2点のリードをもたらした「ボール保持にまったくこだわらない」町田のスタイル【見応え十分だったJ2の頂上対決「東京クラシック」】(1)の画像
「東京クラシック」は前半のうちに町田が2点をリードした 撮影:中地拓也

 7月9日に、J2の頂上対決が実現した。首位のFC町田ゼルビアと、2位の東京ヴェルディが激突したのだ。会場となった国立競技場には多くの観客も入り、試合は盛り上がった。この緊迫の一戦のポイントを、サッカージャーナリスト・後藤健生が探る。

■国立開催の「東京クラシック」

 7月9日の日曜日。東京の国立競技場で「東京クラシック」と称するFC町田ゼルビア対東京ヴェルディのダービーマッチが行われた。J2リーグ第25節の試合である。

 J2リーグでは、町田が前節まで16勝5分3敗の勝点53の成績で首位を独走中。そして、2位に付けていたのが東京Vだった。しかし、東京Vは2位とはいっても13勝4分7敗で町田との勝点差は10ポイントに広がっていた。

 東京V側から見れば、これ以上勝点差を広げられたら「逆転優勝」は非常に難しくなる。できれば勝利して差を縮めたいし、最低限これ以上離されたくないゲームだった。

 つまり、第25節の「東京クラシック」はJ2優勝(=J1昇格)を目指すホットな首位決戦でもあったのだ。

 そして、新国立競技場で初めて開催されるJ2リーグという話題性や、さらに東京Vの攻撃の牽引役でもあったバスケス・バイロンが突然町田に引き抜かれたことなど、「盛り上がる」要素には事欠かない試合だった(青森山田高校出身で、町田の黒田剛監督の教え子であるバスケス・バイロンは、東京V戦ではまだ出場可能ではなかった)。

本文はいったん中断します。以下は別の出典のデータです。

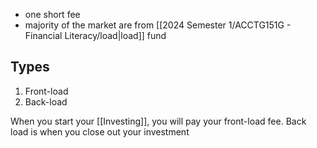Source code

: - one short fee
- majority of the market are from [[2024 Semester 1/ACCTG151G - Financial Literacy/load|load]] fund
## Types
1. Front-load
2. Back-load

When you start your [[Investing]], you will pay your front-load fee. Back load is when you close out your investment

 日曜日の夕方に交通至便の国立競技場で開催されたこともあって、両チームのサポーターが多数来場して、発表された公式入場者数は3万8402人だった。いつものホームゲームでは3000~4000人程度しか入らない両チームの選手にとって、普段の10倍ほどの観客が入っているという計算になる。